INFORMATION >>
_____

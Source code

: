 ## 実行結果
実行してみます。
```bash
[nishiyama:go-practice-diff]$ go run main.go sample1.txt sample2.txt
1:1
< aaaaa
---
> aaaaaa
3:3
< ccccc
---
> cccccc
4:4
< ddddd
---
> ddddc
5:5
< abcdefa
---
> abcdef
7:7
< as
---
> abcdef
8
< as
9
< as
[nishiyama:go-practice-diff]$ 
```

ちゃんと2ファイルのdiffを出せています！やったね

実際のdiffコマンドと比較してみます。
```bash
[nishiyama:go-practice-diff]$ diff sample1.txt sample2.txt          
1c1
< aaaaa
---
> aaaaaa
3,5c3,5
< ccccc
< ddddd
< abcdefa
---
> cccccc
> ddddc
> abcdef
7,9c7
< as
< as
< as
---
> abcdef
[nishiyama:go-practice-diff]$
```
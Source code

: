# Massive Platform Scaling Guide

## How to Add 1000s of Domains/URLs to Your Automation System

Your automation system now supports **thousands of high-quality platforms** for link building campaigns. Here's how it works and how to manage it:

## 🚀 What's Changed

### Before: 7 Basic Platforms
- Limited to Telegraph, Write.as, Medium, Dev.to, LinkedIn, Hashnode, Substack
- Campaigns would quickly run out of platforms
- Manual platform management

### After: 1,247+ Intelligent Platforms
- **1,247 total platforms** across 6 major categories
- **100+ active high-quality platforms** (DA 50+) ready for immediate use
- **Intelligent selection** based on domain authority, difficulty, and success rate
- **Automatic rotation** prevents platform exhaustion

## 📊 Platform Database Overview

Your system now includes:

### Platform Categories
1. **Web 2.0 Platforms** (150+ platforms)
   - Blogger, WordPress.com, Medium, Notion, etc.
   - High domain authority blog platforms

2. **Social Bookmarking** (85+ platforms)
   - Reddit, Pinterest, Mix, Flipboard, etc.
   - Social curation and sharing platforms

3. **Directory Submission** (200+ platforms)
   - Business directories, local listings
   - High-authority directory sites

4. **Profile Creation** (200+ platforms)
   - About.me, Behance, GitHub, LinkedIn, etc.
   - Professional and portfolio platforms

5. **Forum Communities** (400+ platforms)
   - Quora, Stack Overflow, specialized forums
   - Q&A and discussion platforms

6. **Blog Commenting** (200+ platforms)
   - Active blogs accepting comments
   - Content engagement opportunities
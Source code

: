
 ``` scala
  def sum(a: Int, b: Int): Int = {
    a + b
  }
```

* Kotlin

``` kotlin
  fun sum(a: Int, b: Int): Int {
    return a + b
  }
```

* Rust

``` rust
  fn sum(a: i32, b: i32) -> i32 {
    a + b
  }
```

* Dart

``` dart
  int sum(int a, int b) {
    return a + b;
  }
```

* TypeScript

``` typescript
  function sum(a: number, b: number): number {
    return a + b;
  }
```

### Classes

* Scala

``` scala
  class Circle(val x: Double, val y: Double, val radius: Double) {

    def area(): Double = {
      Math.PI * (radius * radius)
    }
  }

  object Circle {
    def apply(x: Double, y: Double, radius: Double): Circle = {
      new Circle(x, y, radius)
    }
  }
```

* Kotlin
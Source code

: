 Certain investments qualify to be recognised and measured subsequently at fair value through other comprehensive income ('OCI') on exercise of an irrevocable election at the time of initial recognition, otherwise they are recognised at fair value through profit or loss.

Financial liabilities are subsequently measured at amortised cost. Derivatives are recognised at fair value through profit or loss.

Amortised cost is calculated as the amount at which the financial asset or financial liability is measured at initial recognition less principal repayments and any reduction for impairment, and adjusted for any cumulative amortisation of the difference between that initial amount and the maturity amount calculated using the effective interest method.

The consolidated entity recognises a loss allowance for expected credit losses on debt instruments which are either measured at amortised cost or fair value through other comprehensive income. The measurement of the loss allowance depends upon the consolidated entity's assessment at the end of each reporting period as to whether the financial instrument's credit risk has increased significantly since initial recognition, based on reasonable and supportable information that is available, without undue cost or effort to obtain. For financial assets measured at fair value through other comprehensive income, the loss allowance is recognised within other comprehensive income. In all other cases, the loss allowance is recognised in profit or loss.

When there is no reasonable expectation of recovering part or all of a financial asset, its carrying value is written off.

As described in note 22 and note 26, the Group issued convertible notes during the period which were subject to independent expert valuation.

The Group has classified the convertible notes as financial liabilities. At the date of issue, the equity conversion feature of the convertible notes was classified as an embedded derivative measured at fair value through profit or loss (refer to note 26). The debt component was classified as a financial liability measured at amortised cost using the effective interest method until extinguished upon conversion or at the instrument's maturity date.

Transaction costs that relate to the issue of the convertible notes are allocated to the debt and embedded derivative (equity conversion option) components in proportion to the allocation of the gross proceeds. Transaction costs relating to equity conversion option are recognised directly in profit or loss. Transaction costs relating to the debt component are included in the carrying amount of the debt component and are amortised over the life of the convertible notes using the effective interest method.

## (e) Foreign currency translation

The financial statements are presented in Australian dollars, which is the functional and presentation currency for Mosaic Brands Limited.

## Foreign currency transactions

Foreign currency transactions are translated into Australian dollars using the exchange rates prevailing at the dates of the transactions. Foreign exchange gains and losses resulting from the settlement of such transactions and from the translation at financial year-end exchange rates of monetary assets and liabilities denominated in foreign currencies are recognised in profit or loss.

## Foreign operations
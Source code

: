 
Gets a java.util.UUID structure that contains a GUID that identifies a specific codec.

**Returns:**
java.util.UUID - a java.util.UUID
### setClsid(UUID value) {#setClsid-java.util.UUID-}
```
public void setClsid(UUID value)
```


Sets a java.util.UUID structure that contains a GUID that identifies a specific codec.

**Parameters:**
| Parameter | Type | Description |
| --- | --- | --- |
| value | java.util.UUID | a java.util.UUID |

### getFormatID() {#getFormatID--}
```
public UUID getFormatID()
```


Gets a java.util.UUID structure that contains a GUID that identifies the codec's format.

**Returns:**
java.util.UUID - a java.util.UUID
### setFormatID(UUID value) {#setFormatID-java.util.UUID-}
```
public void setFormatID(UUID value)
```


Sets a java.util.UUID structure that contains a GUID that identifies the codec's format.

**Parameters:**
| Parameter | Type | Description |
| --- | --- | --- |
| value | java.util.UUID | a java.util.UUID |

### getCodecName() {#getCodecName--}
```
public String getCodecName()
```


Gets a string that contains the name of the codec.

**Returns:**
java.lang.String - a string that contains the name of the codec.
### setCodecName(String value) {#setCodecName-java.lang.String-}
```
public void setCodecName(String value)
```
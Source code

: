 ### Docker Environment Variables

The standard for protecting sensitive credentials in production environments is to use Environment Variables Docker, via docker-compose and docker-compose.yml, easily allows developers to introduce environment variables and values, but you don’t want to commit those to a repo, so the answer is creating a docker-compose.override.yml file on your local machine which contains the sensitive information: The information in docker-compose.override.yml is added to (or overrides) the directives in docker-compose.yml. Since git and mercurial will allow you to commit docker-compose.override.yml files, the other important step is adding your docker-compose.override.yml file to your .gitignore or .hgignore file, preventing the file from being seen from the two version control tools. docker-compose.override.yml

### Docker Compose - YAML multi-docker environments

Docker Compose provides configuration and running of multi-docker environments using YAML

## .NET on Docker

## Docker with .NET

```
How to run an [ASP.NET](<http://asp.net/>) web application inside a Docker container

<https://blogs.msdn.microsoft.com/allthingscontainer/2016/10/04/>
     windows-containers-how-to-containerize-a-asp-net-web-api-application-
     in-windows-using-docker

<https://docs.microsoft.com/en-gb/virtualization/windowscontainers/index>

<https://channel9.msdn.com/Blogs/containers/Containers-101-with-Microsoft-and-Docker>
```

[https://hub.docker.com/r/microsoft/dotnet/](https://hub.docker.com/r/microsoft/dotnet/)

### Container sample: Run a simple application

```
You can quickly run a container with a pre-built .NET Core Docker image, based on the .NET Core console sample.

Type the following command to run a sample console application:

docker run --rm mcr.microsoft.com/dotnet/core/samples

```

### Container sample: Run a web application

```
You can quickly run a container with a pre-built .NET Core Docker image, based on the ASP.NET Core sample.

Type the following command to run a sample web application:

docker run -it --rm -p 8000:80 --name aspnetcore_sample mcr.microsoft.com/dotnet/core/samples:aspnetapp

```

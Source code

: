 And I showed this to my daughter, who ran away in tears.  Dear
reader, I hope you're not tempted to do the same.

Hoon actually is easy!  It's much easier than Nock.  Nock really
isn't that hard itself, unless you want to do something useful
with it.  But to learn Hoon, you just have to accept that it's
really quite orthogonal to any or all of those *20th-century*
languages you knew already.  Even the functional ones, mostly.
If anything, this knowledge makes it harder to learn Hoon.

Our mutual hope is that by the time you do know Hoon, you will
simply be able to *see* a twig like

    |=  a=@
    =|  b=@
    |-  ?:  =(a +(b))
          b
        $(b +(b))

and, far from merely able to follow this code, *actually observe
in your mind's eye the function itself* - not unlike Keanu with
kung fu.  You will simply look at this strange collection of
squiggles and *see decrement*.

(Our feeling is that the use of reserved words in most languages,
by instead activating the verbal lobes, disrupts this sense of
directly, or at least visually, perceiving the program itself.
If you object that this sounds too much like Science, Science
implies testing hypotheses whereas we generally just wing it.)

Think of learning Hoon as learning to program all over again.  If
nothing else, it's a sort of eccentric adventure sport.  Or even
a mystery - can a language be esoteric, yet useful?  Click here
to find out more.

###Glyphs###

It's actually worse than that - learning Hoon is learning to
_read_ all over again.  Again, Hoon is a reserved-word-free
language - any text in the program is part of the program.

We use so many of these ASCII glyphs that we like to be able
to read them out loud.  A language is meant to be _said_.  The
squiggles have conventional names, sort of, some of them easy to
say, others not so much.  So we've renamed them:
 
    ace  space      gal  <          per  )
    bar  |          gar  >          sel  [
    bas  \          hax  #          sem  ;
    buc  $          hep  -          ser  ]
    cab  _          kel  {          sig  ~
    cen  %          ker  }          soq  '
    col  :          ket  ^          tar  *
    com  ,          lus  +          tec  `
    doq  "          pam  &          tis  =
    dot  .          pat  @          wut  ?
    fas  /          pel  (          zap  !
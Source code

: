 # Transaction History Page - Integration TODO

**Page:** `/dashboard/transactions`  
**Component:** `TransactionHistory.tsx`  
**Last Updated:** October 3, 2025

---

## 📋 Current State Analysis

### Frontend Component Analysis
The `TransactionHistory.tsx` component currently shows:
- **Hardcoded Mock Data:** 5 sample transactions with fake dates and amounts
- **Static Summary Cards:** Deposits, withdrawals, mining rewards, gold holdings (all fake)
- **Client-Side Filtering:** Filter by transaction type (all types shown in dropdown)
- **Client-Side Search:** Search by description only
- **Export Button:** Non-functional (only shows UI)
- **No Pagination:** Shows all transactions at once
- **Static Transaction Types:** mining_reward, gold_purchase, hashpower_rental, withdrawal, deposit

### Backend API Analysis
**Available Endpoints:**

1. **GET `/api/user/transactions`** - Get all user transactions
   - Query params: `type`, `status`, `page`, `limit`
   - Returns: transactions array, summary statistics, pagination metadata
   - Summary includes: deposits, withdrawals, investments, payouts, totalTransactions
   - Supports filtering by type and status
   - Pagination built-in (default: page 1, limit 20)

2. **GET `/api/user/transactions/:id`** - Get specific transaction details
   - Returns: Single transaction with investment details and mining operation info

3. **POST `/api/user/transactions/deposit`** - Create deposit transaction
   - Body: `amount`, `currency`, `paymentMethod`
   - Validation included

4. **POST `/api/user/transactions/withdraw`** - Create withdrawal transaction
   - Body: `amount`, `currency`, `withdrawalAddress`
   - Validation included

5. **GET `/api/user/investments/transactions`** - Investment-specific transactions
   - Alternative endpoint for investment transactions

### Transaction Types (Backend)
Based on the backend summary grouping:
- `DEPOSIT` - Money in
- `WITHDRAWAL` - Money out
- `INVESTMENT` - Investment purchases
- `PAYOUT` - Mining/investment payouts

_____

WHAT THE EXERCISE ASKS >> Among the lines above, find the one with "### Frontend Component Analysis" and the one with "- Investment purchases". Quote both and everything between them, exactly.

SOLVED PROBLEM >>
### Frontend Component Analysis
The `TransactionHistory.tsx` component currently shows:
- **Hardcoded Mock Data:** 5 sample transactions with fake dates and amounts
- **Static Summary Cards:** Deposits, withdrawals, mining rewards, gold holdings (all fake)
- **Client-Side Filtering:** Filter by transaction type (all types shown in dropdown)
- **Client-Side Search:** Search by description only
- **Export Button:** Non-functional (only shows UI)
- **No Pagination:** Shows all transactions at once
- **Static Transaction Types:** mining_reward, gold_purchase, hashpower_rental, withdrawal, deposit

### Backend API Analysis
**Available Endpoints:**

1. **GET `/api/user/transactions`** - Get all user transactions
   - Query params: `type`, `status`, `page`, `limit`
   - Returns: transactions array, summary statistics, pagination metadata
   - Summary includes: deposits, withdrawals, investments, payouts, totalTransactions
   - Supports filtering by type and status
   - Pagination built-in (default: page 1, limit 20)

2. **GET `/api/user/transactions/:id`** - Get specific transaction details
   - Returns: Single transaction with investment details and mining operation info

3. **POST `/api/user/transactions/deposit`** - Create deposit transaction
   - Body: `amount`, `currency`, `paymentMethod`
   - Validation included

4. **POST `/api/user/transactions/withdraw`** - Create withdrawal transaction
   - Body: `amount`, `currency`, `withdrawalAddress`
   - Validation included

5. **GET `/api/user/investments/transactions`** - Investment-specific transactions
   - Alternative endpoint for investment transactions

### Transaction Types (Backend)
Based on the backend summary grouping:
- `DEPOSIT` - Money in
- `WITHDRAWAL` - Money out
- `INVESTMENT` - Investment purchases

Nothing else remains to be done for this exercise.